There's a lot of problems with this clip. It's a comic beat, possibly the cold opening of the episode (unrelated to Mariner and Boimler becoming envoys), but outside of the jokes, it doesn't really fit the Star Trek universe. This is a parody clip, and I am really hoping that the show continues to veer away from parody as McMahan insisted it would.
So this entity can create items from air molecules. That's cool, but doesn't replicator do that, in effect at least? Why does Mariner use this wish-granting entity to do something the replicator can give her? The easy answer is that there's limits built in which means a tricorder is not available to be replicated. That's a worrying thought, because it means Starfleet might be undersupplying its own personnel, not providing them with the latest advances or forcing them to utilize subpar technology.
I don't think the purple stripe is part of the joke. It just indicates that is the newest tricorder to an outside observer. The entity and Mariner know the exact specifications, somehow, to this purple tricorder that advance it further than others.
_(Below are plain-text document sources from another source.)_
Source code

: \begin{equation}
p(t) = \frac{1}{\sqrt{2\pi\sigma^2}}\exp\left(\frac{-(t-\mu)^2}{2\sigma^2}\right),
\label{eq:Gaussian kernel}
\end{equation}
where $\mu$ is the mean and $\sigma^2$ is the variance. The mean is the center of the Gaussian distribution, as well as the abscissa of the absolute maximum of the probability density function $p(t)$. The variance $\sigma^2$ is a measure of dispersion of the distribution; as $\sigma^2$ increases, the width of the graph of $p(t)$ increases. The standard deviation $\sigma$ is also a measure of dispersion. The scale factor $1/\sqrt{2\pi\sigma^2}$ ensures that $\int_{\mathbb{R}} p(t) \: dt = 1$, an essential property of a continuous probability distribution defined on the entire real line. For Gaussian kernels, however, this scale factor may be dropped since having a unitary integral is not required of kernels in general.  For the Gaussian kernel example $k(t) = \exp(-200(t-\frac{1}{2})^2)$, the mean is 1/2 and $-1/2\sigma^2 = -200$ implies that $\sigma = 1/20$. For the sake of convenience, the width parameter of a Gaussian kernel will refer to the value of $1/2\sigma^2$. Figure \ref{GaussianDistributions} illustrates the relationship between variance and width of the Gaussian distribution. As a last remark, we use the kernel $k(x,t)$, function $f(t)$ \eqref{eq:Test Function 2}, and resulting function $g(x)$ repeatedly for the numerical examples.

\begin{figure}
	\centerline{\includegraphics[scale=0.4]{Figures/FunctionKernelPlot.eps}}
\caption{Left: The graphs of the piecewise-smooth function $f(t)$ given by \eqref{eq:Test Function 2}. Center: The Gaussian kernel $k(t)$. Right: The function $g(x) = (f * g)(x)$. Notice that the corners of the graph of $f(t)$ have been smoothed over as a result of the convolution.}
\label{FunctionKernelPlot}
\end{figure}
Logistically, beyond the wish for a tricorder, how is this matter-replicating entity so easily captured? It can travel through bulkheads and into a person's sternum, but not through their arms while being wrestled? Mariner was familiar with it as a "trans-dimensional energy being", so maybe she's dealt with this specific species before. She was pretty adamant that it was a bad guy who zaps people (but it never zapped her), and that it could be placed safely inside a storage pod. But then she lets it go to create the tricorder and power crystal, which uses up much of its mass.
As a smaller creature, the entity attempts to kill the Captain, whereas it only wanted Mariner and Tendi to supplicate themselves. Obviously it knows alot (tricorder designs, storage pods), so it probably recognized Captain Freeman, and by killing the Captain, it wanted to take over the ship with little recourse from the crew. I don't know if it died (I would doubt it) or just entered the Captain's body and left of its own accord at some future period (or even possesses her as some plot point in the episode). We'll have to wait and see what the episode gives us.
So, I agree with the OP. The scene could've been better handled, without resorting to a self-referential comedy skit. The idea, already present from the first episode, that these Ensigns just shrug and eye roll when dealt with the cosmic horror of the universe, is great and the bread and butter of McMahan's vision for the show. But they might want to be a little more nuanced in how that is presented at times.